This week's tip:
Final thoughts before the start of the 2005 Northshore Inline Marathon.
By Patrick Creveling
Any skater can learn proper technique and build huge muscles. But success in any sport is only 30 percent physical; the rest is mental. So in your training, be sure to devote some time to the development of a sharp and well-focused mental edge.
To do this, visualize the results you want to achieve in both your workouts and races. Imagine yourself achieving your goals — even if they seem out of reach. (It could be that all you need is a mental tune-up.)
Prepare for upcoming events by mentally "skating" them. Visualize all possible scenarios: falls, breakaways, disqualifications, your competitors ... everything.
See yourself winning.

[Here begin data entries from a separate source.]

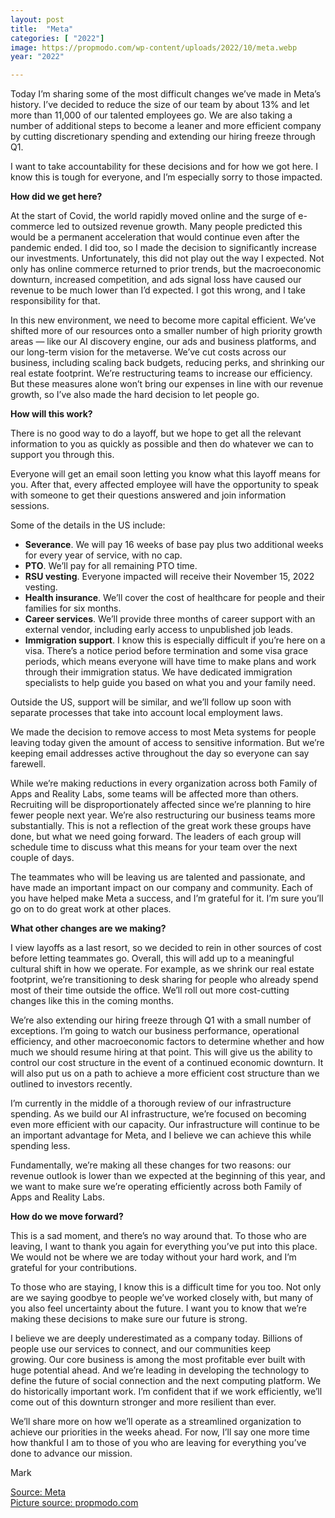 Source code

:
 ```yaml
---
layout: post
title:  "Meta"
categories: [ "2022"]
image: https://propmodo.com/wp-content/uploads/2022/10/meta.webp
year: "2022"

---
```


Today I’m sharing some of the most difficult changes we’ve made in Meta’s history. I’ve decided to reduce the size of our team by about 13% and let more than 11,000 of our talented employees go. We are also taking a number of additional steps to become a leaner and more efficient company by cutting discretionary spending and extending our hiring freeze through Q1.

I want to take accountability for these decisions and for how we got here. I know this is tough for everyone, and I’m especially sorry to those impacted.

**How did we get here?**

At the start of Covid, the world rapidly moved online and the surge of e-commerce led to outsized revenue growth. Many people predicted this would be a permanent acceleration that would continue even after the pandemic ended. I did too, so I made the decision to significantly increase our investments. Unfortunately, this did not play out the way I expected. Not only has online commerce returned to prior trends, but the macroeconomic downturn, increased competition, and ads signal loss have caused our revenue to be much lower than I’d expected. I got this wrong, and I take responsibility for that.

In this new environment, we need to become more capital efficient. We’ve shifted more of our resources onto a smaller number of high priority growth areas — like our AI discovery engine, our ads and business platforms, and our long-term vision for the metaverse. We’ve cut costs across our business, including scaling back budgets, reducing perks, and shrinking our real estate footprint. We’re restructuring teams to increase our efficiency. But these measures alone won’t bring our expenses in line with our revenue growth, so I’ve also made the hard decision to let people go.

**How will this work?**

There is no good way to do a layoff, but we hope to get all the relevant information to you as quickly as possible and then do whatever we can to support you through this.

Everyone will get an email soon letting you know what this layoff means for you. After that, every affected employee will have the opportunity to speak with someone to get their questions answered and join information sessions.

Some of the details in the US include:

- **Severance**. We will pay 16 weeks of base pay plus two additional weeks for every year of service, with no cap.
- **PTO**. We’ll pay for all remaining PTO time.
- **RSU vesting**. Everyone impacted will receive their November 15, 2022 vesting.
- **Health insurance**. We’ll cover the cost of healthcare for people and their families for six months.
- **Career services**. We’ll provide three months of career support with an external vendor, including early access to unpublished job leads.
- **Immigration support**. I know this is especially difficult if you’re here on a visa. There’s a notice period before termination and some visa grace periods, which means everyone will have time to make plans and work through their immigration status. We have dedicated immigration specialists to help guide you based on what you and your family need.

Outside the US, support will be similar, and we’ll follow up soon with separate processes that take into account local employment laws.

We made the decision to remove access to most Meta systems for people leaving today given the amount of access to sensitive information. But we’re keeping email addresses active throughout the day so everyone can say farewell.

While we’re making reductions in every organization across both Family of Apps and Reality Labs, some teams will be affected more than others. Recruiting will be disproportionately affected since we’re planning to hire fewer people next year. We’re also restructuring our business teams more substantially. This is not a reflection of the great work these groups have done, but what we need going forward. The leaders of each group will schedule time to discuss what this means for your team over the next couple of days.

The teammates who will be leaving us are talented and passionate, and have made an important impact on our company and community. Each of you have helped make Meta a success, and I’m grateful for it. I’m sure you’ll go on to do great work at other places.

**What other changes are we making?**

I view layoffs as a last resort, so we decided to rein in other sources of cost before letting teammates go. Overall, this will add up to a meaningful cultural shift in how we operate. For example, as we shrink our real estate footprint, we’re transitioning to desk sharing for people who already spend most of their time outside the office. We’ll roll out more cost-cutting changes like this in the coming months.

We’re also extending our hiring freeze through Q1 with a small number of exceptions. I’m going to watch our business performance, operational efficiency, and other macroeconomic factors to determine whether and how much we should resume hiring at that point. This will give us the ability to control our cost structure in the event of a continued economic downturn. It will also put us on a path to achieve a more efficient cost structure than we outlined to investors recently.

I’m currently in the middle of a thorough review of our infrastructure spending. As we build our AI infrastructure, we’re focused on becoming even more efficient with our capacity. Our infrastructure will continue to be an important advantage for Meta, and I believe we can achieve this while spending less.

Fundamentally, we’re making all these changes for two reasons: our revenue outlook is lower than we expected at the beginning of this year, and we want to make sure we’re operating efficiently across both Family of Apps and Reality Labs.

**How do we move forward?**

This is a sad moment, and there’s no way around that. To those who are leaving, I want to thank you again for everything you’ve put into this place. We would not be where we are today without your hard work, and I’m grateful for your contributions.

To those who are staying, I know this is a difficult time for you too. Not only are we saying goodbye to people we’ve worked closely with, but many of you also feel uncertainty about the future. I want you to know that we’re making these decisions to make sure our future is strong.

I believe we are deeply underestimated as a company today. Billions of people use our services to connect, and our communities keep growing. Our core business is among the most profitable ever built with huge potential ahead. And we’re leading in developing the technology to define the future of social connection and the next computing platform. We do historically important work. I’m confident that if we work efficiently, we’ll come out of this downturn stronger and more resilient than ever.

We’ll share more on how we’ll operate as a streamlined organization to achieve our priorities in the weeks ahead. For now, I’ll say one more time how thankful I am to those of you who are leaving for everything you’ve done to advance our mission.

Mark

[Source: Meta](https://about.fb.com/news/2022/11/mark-zuckerberg-layoff-message-to-employees/)
<br>
[Picture source: propmodo.com](https://propmodo.com/what-does-metas-recent-office-downsizing-say-about-the-market/)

Visualize yourself moving into first place, turning on the afterburners and zooming across the finish line.
I like to think about the smart passes I will make in races, such as the one in which I pass on the outside (surprising the competition!) and then go on to win by half a lap.
If you do this kind of mental practice, you will be ready when opportunity knocks. You won't even have to think about it. You'll just react.
Most skaters neglect the mental aspect of training. But do the math: the physical is 30 percent; the mental, 70. Which is more important?
Patrick Creveling was the U.S. indoor national champion in 2001 and a member of the World Team in 2003. Born into a family of skaters in Pennsylvania, he is brother of 2006 World Team members Chris and Chelsea Creveling. A gifted teacher, he leads the popular Camp Creveling skate clinics. He graduated with honors last week with an associate degree in business administration.